▶ PROBLEM DETAILS
An unchanged copy of each entry below is needed; keep the pictures out of it.

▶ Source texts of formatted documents
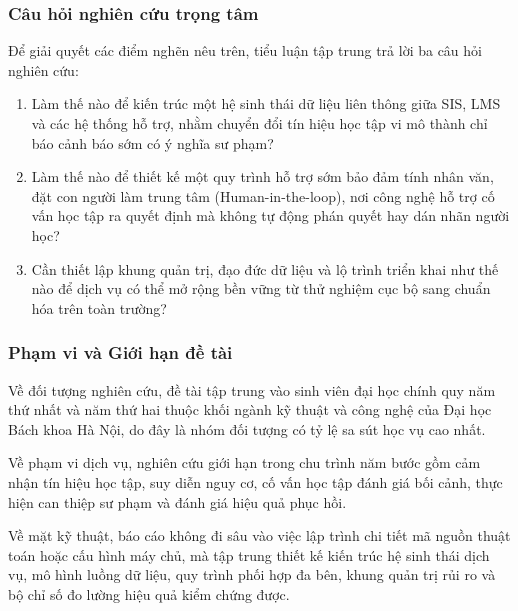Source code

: \subsubsection{Câu hỏi nghiên cứu trọng tâm}
Để giải quyết các điểm nghẽn nêu trên, tiểu luận tập trung trả lời ba câu hỏi nghiên cứu:
\begin{enumerate}
    \item Làm thế nào để kiến trúc một hệ sinh thái dữ liệu liên thông giữa SIS, LMS và các hệ thống hỗ trợ, nhằm chuyển đổi tín hiệu học tập vi mô thành chỉ báo cảnh báo sớm có ý nghĩa sư phạm?
    \item Làm thế nào để thiết kế một quy trình hỗ trợ sớm bảo đảm tính nhân văn, đặt con người làm trung tâm (Human-in-the-loop), nơi công nghệ hỗ trợ cố vấn học tập ra quyết định mà không tự động phán quyết hay dán nhãn người học?
    \item Cần thiết lập khung quản trị, đạo đức dữ liệu và lộ trình triển khai như thế nào để dịch vụ có thể mở rộng bền vững từ thử nghiệm cục bộ sang chuẩn hóa trên toàn trường?
\end{enumerate}

\subsubsection{Phạm vi và Giới hạn đề tài}
Về đối tượng nghiên cứu, đề tài tập trung vào sinh viên đại học chính quy năm thứ nhất và năm thứ hai thuộc khối ngành kỹ thuật và công nghệ của Đại học Bách khoa Hà Nội, do đây là nhóm đối tượng có tỷ lệ sa sút học vụ cao nhất. 

Về phạm vi dịch vụ, nghiên cứu giới hạn trong chu trình năm bước gồm cảm nhận tín hiệu học tập, suy diễn nguy cơ, cố vấn học tập đánh giá bối cảnh, thực hiện can thiệp sư phạm và đánh giá hiệu quả phục hồi. 

Về mặt kỹ thuật, báo cáo không đi sâu vào việc lập trình chi tiết mã nguồn thuật toán hoặc cấu hình máy chủ, mà tập trung thiết kế kiến trúc hệ sinh thái dịch vụ, mô hình luồng dữ liệu, quy trình phối hợp đa bên, khung quản trị rủi ro và bộ chỉ số đo lường hiệu quả kiểm chứng được.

▶ OUTPUT OF THE TASK
Source code

: \subsubsection{Câu hỏi nghiên cứu trọng tâm}
Để giải quyết các điểm nghẽn nêu trên, tiểu luận tập trung trả lời ba câu hỏi nghiên cứu:
\begin{enumerate}
    \item Làm thế nào để kiến trúc một hệ sinh thái dữ liệu liên thông giữa SIS, LMS và các hệ thống hỗ trợ, nhằm chuyển đổi tín hiệu học tập vi mô thành chỉ báo cảnh báo sớm có ý nghĩa sư phạm?
    \item Làm thế nào để thiết kế một quy trình hỗ trợ sớm bảo đảm tính nhân văn, đặt con người làm trung tâm (Human-in-the-loop), nơi công nghệ hỗ trợ cố vấn học tập ra quyết định mà không tự động phán quyết hay dán nhãn người học?
    \item Cần thiết lập khung quản trị, đạo đức dữ liệu và lộ trình triển khai như thế nào để dịch vụ có thể mở rộng bền vững từ thử nghiệm cục bộ sang chuẩn hóa trên toàn trường?
\end{enumerate}

\subsubsection{Phạm vi và Giới hạn đề tài}
Về đối tượng nghiên cứu, đề tài tập trung vào sinh viên đại học chính quy năm thứ nhất và năm thứ hai thuộc khối ngành kỹ thuật và công nghệ của Đại học Bách khoa Hà Nội, do đây là nhóm đối tượng có tỷ lệ sa sút học vụ cao nhất. 

Về phạm vi dịch vụ, nghiên cứu giới hạn trong chu trình năm bước gồm cảm nhận tín hiệu học tập, suy diễn nguy cơ, cố vấn học tập đánh giá bối cảnh, thực hiện can thiệp sư phạm và đánh giá hiệu quả phục hồi. 

Về mặt kỹ thuật, báo cáo không đi sâu vào việc lập trình chi tiết mã nguồn thuật toán hoặc cấu hình máy chủ, mà tập trung thiết kế kiến trúc hệ sinh thái dịch vụ, mô hình luồng dữ liệu, quy trình phối hợp đa bên, khung quản trị rủi ro và bộ chỉ số đo lường hiệu quả kiểm chứng được.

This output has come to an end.